This post is part of the “What Other Mums Do series” and also to respond to a couple of requests I have had from readers of the blog to include posts on living with children with special needs.
This post is from Marita who blogs at Stuff With Thing about life, the universe and autism. Mother of two kids on the autism spectrum, she wishes she could afford to keep her hair pink all the time. You can catch her on Twitter and Facebook as well.
I truly admire Marita’s approach to parenting. The thought she puts into small parenting tasks, that I don’t give a second thought to and her positive attitude towards her family and her life, when it would be very easy to dwell on the many challenges is quite inspiring. Today Marita is sharing a typical day in her life.
3am I wake with a start, as always a little voice says ‘Don’t be scared Mama, is just me’ and Heidi (7yo) climbs into the bed. I slide over a little and cuddle her waiting till she is ready to tell me what has woken her this time.
“I hear-ded bats in da corridor”
“Was it really bats? Or did you think it was bats”
Even while I give my firmly based in reality answer, I wonder what depths of courage she must have had to find to make her way down the corridor to our bedroom. It is something I wonder at least twice a week.
“I know-ded it was Oz (the Cat), but I think-ded it was bats”

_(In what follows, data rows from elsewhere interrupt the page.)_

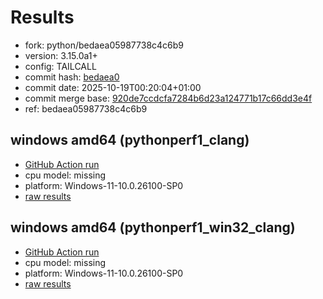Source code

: # Results

- fork: python/bedaea05987738c4c6b9
- version: 3.15.0a1+
- config: TAILCALL
- commit hash: [bedaea0](https://github.com/python/cpython/commit/bedaea0)
- commit date: 2025-10-19T00:20:04+01:00
- commit merge base: [920de7ccdcfa7284b6d23a124771b17c66dd3e4f](https://github.com/python/cpython/commit/920de7ccdcfa7284b6d23a124771b17c66dd3e4f)
- ref: bedaea05987738c4c6b9

## windows amd64 (pythonperf1_clang)

- [GitHub Action run](https://github.com/faster-cpython/benchmarking/actions/runs/18622655866)
- cpu model: missing
- platform: Windows-11-10.0.26100-SP0
- [raw results](bm-20251019-pythonperf1_clang-amd64-python-bedaea05987738c4c6b9-3.15.0a1%2B-bedaea0.json)

## windows amd64 (pythonperf1_win32_clang)

- [GitHub Action run](https://github.com/faster-cpython/benchmarking/actions/runs/18622655866)
- cpu model: missing
- platform: Windows-11-10.0.26100-SP0
- [raw results](bm-20251019-pythonperf1_win32_clang-amd64-python-bedaea05987738c4c6b9-3.15.0a1%2B-bedaea0.json)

“So your imagination was scaring you?”
I hug her tight and she falls asleep while my arm goes numb and I’m grateful that tonight her sister didn’t wake also. Sometimes it is bats, other days Creepers (from Minecraft) or dinosaurs or people digging outside. Ever since that scary night earlier this year her sleep has become very unsettled.
My girls have trouble sleeping, falling asleep, staying asleep, and getting enough sleep. I’m grateful for the medication which keeps the girls sleeping during the night, prior to that it was rare for me to sleep more than 4 hours in a row any night. Now I managed 5-6 hours most nights.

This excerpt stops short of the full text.